= DATA SECTION =
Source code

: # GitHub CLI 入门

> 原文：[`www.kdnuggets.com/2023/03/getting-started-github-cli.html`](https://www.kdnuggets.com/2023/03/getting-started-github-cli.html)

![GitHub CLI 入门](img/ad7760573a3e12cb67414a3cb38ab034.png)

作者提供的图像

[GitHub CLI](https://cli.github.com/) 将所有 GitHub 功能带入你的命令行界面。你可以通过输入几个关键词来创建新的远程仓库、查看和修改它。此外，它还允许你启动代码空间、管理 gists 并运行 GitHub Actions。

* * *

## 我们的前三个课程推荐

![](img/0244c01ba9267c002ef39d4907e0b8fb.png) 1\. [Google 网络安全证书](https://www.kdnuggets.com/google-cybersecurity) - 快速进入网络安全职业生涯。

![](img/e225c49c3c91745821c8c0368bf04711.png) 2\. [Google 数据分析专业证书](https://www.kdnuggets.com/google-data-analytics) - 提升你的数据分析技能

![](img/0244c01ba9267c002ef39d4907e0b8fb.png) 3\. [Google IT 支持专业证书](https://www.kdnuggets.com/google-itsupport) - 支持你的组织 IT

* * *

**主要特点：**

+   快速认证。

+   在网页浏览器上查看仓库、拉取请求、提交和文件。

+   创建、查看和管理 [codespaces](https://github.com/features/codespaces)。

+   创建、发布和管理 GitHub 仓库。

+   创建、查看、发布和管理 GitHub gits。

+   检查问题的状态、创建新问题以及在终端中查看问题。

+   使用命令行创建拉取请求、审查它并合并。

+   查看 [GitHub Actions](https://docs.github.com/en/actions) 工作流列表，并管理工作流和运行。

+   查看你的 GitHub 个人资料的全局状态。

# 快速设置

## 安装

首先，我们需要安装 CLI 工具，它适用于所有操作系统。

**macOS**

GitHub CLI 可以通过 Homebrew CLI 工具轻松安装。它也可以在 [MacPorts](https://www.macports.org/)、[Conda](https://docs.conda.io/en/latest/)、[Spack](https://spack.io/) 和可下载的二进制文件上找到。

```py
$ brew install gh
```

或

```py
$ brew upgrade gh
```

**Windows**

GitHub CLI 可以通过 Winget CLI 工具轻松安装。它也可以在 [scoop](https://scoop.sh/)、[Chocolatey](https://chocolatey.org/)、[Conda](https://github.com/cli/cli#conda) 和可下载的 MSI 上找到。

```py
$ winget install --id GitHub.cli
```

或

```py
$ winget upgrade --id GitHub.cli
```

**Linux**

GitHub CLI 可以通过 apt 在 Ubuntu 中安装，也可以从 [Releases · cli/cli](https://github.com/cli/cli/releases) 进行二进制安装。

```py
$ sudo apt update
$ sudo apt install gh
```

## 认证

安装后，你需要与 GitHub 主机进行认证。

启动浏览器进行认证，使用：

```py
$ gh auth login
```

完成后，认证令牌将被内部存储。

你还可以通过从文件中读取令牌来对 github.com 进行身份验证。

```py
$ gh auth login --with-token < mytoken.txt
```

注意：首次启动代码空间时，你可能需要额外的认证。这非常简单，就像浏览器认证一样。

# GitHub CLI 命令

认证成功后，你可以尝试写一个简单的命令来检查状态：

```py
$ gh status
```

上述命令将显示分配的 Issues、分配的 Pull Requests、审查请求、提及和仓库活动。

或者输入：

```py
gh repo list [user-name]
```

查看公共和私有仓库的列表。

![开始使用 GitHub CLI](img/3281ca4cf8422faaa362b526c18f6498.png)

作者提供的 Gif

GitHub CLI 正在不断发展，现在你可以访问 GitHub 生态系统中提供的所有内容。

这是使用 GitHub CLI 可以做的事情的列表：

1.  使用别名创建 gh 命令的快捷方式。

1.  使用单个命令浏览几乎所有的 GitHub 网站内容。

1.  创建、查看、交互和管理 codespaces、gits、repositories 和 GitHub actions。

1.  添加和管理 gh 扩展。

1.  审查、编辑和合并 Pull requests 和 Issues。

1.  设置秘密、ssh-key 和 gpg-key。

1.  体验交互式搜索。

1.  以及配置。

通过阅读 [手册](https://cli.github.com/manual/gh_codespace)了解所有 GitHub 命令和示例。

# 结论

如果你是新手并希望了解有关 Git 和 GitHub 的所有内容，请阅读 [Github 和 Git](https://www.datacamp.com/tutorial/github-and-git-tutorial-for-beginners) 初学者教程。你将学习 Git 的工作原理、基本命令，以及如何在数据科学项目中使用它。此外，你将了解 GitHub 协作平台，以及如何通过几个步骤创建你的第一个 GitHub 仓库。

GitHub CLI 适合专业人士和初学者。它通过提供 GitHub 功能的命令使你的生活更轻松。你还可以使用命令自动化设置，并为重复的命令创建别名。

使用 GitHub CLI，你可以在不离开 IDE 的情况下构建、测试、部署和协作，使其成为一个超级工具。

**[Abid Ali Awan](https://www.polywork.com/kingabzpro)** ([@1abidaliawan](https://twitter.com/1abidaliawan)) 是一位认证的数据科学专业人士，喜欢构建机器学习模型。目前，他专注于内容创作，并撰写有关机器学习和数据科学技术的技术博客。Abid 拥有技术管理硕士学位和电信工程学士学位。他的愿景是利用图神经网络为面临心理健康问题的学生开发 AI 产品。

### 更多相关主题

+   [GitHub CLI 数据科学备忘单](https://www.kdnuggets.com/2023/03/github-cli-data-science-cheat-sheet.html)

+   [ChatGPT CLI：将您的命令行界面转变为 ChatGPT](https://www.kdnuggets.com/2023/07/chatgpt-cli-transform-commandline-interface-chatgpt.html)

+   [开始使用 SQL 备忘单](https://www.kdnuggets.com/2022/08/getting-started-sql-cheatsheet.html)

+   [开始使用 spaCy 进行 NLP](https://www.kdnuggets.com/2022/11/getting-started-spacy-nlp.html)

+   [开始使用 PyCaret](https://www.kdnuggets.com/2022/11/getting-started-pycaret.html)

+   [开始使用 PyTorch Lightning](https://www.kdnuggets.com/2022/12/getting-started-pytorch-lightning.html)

= DIRECTIONS FOR THIS TASK =
Count, in the data above, the lines that hold "它也可以在". Return only that count.

= EXPECTED OUTPUT =
2